* _EXERCISE DESCRIPTION_:
Please give only the number of lines in the listing below that contain "MongoDB".

* _MATERIAL SHOWN_:
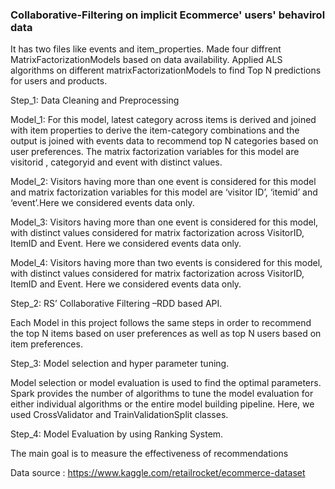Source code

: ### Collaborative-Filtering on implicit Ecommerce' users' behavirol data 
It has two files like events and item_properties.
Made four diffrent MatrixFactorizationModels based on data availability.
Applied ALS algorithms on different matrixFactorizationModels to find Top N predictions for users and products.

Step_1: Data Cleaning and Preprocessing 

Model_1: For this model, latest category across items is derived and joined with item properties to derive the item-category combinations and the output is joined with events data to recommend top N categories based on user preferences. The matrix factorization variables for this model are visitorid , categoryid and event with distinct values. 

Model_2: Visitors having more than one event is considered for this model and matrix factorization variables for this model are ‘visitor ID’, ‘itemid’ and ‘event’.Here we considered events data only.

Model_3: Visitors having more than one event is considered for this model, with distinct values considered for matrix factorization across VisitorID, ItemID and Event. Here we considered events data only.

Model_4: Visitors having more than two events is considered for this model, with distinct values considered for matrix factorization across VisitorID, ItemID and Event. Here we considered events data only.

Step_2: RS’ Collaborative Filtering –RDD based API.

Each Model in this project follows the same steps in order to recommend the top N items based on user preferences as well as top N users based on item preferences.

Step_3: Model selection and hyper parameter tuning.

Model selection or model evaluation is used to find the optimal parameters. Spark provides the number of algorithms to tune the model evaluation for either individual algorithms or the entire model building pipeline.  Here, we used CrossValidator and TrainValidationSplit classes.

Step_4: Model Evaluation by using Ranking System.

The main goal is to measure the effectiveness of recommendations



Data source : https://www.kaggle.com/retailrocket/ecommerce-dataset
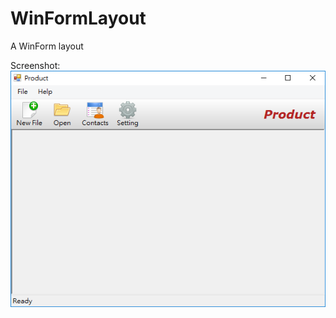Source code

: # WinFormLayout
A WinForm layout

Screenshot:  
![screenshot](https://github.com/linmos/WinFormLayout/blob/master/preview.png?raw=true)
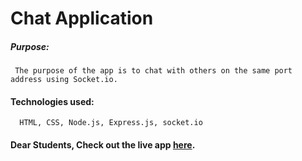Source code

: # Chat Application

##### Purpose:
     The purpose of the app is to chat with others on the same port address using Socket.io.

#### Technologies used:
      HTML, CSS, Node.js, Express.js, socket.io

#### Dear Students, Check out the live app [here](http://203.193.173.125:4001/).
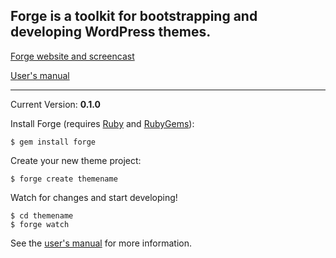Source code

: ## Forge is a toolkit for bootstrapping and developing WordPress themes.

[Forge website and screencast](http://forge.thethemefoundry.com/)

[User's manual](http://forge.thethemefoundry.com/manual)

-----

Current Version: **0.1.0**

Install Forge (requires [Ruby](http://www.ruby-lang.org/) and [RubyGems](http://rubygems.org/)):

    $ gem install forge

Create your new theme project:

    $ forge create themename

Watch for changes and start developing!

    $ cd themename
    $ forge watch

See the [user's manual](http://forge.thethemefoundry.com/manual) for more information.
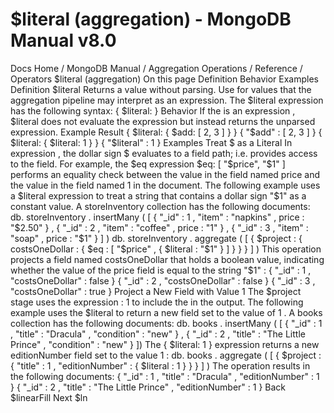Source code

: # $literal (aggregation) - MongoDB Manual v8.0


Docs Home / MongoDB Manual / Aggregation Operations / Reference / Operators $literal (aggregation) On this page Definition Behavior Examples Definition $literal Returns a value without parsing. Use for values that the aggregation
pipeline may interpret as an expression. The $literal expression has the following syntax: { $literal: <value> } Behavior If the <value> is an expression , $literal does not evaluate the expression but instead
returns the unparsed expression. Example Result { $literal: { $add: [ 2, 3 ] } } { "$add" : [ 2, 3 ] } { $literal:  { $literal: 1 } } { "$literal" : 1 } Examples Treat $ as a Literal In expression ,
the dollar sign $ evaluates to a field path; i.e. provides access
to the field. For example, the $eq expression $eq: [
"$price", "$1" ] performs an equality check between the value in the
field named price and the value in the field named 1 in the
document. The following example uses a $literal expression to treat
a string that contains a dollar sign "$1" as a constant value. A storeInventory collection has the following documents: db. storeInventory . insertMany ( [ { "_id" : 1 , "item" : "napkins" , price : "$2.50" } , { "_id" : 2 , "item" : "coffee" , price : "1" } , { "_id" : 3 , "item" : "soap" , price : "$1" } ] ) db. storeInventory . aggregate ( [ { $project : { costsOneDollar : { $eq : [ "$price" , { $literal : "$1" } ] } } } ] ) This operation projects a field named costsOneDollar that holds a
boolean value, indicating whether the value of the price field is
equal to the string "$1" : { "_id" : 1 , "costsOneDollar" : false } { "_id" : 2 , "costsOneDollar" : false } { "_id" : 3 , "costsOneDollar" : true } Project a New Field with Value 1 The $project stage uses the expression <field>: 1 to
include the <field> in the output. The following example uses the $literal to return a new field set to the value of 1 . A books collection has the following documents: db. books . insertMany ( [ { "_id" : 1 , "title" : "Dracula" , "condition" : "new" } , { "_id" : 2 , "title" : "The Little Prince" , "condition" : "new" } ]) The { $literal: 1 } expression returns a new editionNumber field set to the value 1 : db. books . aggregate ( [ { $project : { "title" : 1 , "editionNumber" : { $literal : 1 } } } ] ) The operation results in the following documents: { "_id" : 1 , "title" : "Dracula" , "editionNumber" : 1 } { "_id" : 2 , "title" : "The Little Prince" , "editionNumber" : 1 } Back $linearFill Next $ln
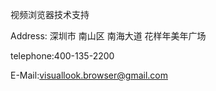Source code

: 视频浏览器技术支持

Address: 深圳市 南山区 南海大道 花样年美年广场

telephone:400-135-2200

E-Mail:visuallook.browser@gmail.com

* _RESULT OF THIS TASK_:
2